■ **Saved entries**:
= = =

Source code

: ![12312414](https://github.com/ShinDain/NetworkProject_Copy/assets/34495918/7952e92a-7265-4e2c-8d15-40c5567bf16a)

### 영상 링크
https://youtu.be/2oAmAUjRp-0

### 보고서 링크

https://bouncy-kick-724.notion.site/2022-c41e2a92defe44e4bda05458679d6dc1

= = =

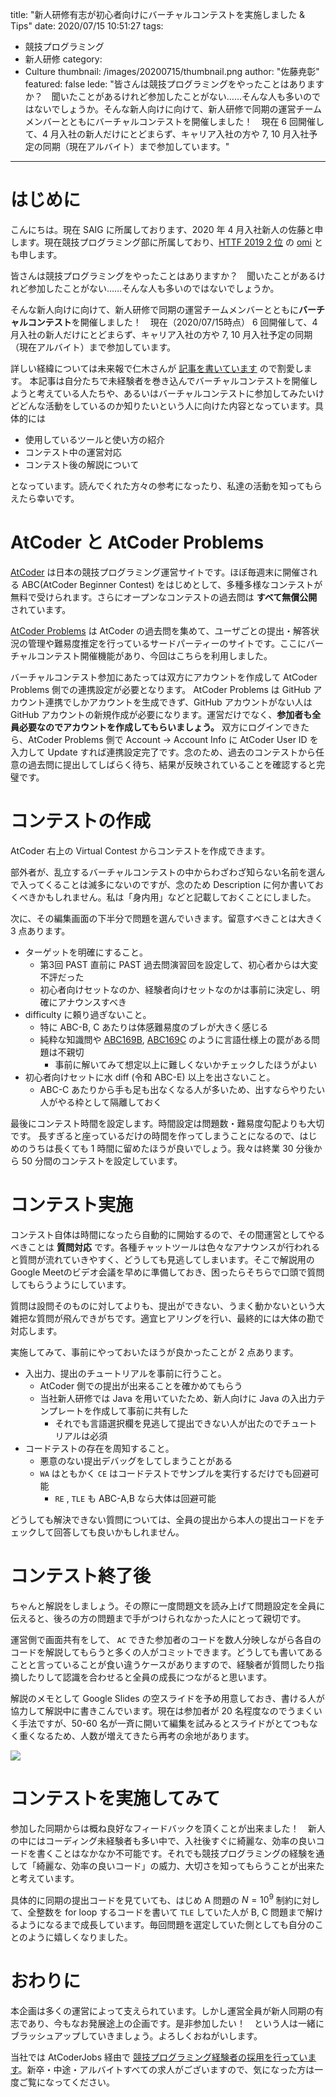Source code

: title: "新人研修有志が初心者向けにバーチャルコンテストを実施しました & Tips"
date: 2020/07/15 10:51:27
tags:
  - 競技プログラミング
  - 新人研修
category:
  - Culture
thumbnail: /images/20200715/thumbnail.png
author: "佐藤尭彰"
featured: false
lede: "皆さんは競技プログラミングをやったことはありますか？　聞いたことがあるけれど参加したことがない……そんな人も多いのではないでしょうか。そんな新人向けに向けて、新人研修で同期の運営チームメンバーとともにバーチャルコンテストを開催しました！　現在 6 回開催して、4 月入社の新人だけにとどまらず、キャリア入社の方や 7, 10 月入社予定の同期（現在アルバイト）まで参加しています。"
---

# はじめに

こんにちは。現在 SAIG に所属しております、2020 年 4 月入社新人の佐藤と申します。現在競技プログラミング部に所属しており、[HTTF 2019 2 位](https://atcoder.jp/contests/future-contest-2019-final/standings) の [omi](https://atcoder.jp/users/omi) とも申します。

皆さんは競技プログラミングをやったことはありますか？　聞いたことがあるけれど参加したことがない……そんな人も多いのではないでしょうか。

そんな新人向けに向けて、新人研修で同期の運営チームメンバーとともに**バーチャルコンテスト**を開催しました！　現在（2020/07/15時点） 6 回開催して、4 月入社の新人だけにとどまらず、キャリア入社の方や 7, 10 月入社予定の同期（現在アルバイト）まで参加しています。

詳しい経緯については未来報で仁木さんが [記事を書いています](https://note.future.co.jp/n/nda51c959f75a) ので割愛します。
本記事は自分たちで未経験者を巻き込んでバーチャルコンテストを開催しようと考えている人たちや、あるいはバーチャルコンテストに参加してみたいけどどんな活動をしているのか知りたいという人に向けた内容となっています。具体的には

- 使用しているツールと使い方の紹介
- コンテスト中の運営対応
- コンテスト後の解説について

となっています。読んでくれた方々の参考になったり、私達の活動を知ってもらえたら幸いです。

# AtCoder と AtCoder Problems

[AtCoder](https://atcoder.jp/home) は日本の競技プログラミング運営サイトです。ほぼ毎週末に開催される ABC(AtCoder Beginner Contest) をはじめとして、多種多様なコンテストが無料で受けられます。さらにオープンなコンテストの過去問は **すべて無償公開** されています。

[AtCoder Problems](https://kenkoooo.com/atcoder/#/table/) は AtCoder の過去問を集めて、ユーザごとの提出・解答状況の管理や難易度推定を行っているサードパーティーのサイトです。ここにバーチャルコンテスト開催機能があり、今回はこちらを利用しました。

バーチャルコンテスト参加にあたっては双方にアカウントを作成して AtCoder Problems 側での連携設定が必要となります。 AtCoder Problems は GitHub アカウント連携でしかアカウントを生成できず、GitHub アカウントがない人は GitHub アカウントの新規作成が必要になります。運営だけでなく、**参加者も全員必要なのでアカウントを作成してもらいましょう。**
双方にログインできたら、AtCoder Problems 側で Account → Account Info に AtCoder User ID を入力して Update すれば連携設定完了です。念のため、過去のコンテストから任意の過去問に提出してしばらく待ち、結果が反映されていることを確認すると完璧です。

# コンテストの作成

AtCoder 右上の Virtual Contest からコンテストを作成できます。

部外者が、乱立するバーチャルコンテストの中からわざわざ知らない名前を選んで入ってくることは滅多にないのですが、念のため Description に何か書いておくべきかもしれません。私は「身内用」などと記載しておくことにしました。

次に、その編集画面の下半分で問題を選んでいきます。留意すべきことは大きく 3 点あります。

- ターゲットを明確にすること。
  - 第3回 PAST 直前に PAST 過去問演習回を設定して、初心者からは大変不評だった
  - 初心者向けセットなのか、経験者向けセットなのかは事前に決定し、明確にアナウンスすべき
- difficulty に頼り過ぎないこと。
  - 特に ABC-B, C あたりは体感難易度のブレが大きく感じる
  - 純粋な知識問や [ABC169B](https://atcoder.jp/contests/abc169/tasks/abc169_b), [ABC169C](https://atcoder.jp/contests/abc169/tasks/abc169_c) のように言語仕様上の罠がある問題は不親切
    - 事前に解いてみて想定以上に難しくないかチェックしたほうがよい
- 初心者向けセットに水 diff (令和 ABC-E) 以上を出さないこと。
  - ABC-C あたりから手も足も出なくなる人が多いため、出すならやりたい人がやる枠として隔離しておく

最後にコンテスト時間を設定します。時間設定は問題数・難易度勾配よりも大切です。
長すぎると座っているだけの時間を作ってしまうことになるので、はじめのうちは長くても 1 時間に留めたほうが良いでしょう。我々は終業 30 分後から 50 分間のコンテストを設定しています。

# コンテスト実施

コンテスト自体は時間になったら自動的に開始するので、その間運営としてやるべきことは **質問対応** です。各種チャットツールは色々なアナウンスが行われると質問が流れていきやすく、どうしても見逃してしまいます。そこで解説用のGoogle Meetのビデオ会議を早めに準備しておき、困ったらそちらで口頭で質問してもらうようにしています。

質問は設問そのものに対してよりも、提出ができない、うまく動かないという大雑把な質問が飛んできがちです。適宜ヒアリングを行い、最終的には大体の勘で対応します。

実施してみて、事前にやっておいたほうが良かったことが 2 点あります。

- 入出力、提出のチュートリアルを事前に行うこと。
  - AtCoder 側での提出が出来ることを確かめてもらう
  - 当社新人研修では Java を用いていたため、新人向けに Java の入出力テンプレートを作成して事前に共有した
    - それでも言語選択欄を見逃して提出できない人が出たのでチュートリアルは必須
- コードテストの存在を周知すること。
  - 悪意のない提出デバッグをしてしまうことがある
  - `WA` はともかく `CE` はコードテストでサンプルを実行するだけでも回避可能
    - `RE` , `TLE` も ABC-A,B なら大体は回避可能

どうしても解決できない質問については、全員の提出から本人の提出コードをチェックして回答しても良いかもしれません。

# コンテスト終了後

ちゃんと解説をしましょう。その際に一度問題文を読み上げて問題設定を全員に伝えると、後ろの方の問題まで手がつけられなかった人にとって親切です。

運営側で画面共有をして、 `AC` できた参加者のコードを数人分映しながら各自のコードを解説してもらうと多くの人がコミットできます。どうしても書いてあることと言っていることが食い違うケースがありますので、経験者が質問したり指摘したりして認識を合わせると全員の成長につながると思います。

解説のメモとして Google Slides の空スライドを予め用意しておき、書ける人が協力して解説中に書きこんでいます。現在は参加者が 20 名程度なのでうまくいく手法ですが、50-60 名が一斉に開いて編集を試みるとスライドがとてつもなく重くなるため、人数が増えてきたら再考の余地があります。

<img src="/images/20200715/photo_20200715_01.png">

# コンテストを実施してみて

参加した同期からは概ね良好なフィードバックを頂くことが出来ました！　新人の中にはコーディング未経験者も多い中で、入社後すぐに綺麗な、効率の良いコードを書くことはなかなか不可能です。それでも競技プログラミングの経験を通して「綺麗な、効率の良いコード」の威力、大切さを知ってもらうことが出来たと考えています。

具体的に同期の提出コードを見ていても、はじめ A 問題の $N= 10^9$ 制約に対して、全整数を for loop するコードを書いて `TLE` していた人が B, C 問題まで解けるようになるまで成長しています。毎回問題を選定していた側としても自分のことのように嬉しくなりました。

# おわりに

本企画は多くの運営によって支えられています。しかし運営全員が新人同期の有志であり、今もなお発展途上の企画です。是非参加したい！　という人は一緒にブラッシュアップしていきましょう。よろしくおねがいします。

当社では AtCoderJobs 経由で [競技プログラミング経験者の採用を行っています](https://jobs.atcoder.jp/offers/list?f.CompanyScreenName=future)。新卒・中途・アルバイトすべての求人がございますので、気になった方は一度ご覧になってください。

= = =

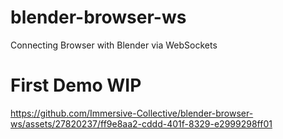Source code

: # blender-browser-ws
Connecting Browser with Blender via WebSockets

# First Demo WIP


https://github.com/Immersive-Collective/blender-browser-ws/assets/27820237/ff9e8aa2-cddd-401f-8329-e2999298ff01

= = =

■ **BRIEF**:
Among the entries above, find every line holding "キャリア入社の方や" and copy it.

■ **RESULT FOR THIS EXERCISE**:
lede: "皆さんは競技プログラミングをやったことはありますか？　聞いたことがあるけれど参加したことがない……そんな人も多いのではないでしょうか。そんな新人向けに向けて、新人研修で同期の運営チームメンバーとともにバーチャルコンテストを開催しました！　現在 6 回開催して、4 月入社の新人だけにとどまらず、キャリア入社の方や 7, 10 月入社予定の同期（現在アルバイト）まで参加しています。"
そんな新人向けに向けて、新人研修で同期の運営チームメンバーとともに**バーチャルコンテスト**を開催しました！　現在（2020/07/15時点） 6 回開催して、4 月入社の新人だけにとどまらず、キャリア入社の方や 7, 10 月入社予定の同期（現在アルバイト）まで参加しています。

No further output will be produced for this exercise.